- EXERCISE OBJECTIVE: Extract the records below word for word and ignore the images.
-.-.-
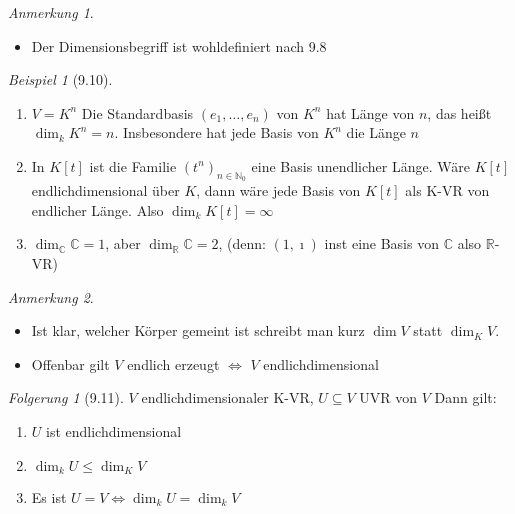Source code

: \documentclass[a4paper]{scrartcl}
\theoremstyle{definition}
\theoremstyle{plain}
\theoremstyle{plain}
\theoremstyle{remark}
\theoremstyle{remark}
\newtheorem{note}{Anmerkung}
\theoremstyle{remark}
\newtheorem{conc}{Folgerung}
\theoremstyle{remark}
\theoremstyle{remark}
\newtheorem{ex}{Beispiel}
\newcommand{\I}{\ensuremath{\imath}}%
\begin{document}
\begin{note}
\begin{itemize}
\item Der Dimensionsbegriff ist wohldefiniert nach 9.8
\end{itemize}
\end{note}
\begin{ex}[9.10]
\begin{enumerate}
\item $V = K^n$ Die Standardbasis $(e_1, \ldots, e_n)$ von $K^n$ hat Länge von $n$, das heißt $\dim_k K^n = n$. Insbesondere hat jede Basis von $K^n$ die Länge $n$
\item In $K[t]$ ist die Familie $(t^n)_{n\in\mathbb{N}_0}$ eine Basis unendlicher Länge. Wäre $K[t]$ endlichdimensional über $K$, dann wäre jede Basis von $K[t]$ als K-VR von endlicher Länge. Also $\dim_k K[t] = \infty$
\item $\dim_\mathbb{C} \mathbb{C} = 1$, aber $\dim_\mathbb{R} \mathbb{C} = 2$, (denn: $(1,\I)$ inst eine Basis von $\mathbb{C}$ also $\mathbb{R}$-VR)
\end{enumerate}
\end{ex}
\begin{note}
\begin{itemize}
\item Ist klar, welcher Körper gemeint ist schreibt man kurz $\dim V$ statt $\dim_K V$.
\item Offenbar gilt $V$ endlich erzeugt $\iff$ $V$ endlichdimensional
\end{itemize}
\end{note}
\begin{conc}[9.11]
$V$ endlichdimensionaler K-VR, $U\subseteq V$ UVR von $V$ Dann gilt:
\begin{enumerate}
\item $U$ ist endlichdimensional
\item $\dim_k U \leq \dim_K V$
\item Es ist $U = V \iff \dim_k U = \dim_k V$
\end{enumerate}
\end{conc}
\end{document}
-.-.-
- ANSWER BOX:
Source code

: \documentclass[a4paper]{scrartcl}
\theoremstyle{definition}
\theoremstyle{plain}
\theoremstyle{plain}
\theoremstyle{remark}
\theoremstyle{remark}
\newtheorem{note}{Anmerkung}
\theoremstyle{remark}
\newtheorem{conc}{Folgerung}
\theoremstyle{remark}
\theoremstyle{remark}
\newtheorem{ex}{Beispiel}
\newcommand{\I}{\ensuremath{\imath}}%
\begin{document}
\begin{note}
\begin{itemize}
\item Der Dimensionsbegriff ist wohldefiniert nach 9.8
\end{itemize}
\end{note}
\begin{ex}[9.10]
\begin{enumerate}
\item $V = K^n$ Die Standardbasis $(e_1, \ldots, e_n)$ von $K^n$ hat Länge von $n$, das heißt $\dim_k K^n = n$. Insbesondere hat jede Basis von $K^n$ die Länge $n$
\item In $K[t]$ ist die Familie $(t^n)_{n\in\mathbb{N}_0}$ eine Basis unendlicher Länge. Wäre $K[t]$ endlichdimensional über $K$, dann wäre jede Basis von $K[t]$ als K-VR von endlicher Länge. Also $\dim_k K[t] = \infty$
\item $\dim_\mathbb{C} \mathbb{C} = 1$, aber $\dim_\mathbb{R} \mathbb{C} = 2$, (denn: $(1,\I)$ inst eine Basis von $\mathbb{C}$ also $\mathbb{R}$-VR)
\end{enumerate}
\end{ex}
\begin{note}
\begin{itemize}
\item Ist klar, welcher Körper gemeint ist schreibt man kurz $\dim V$ statt $\dim_K V$.
\item Offenbar gilt $V$ endlich erzeugt $\iff$ $V$ endlichdimensional
\end{itemize}
\end{note}
\begin{conc}[9.11]
$V$ endlichdimensionaler K-VR, $U\subseteq V$ UVR von $V$ Dann gilt:
\begin{enumerate}
\item $U$ ist endlichdimensional
\item $\dim_k U \leq \dim_K V$
\item Es ist $U = V \iff \dim_k U = \dim_k V$
\end{enumerate}
\end{conc}
\end{document}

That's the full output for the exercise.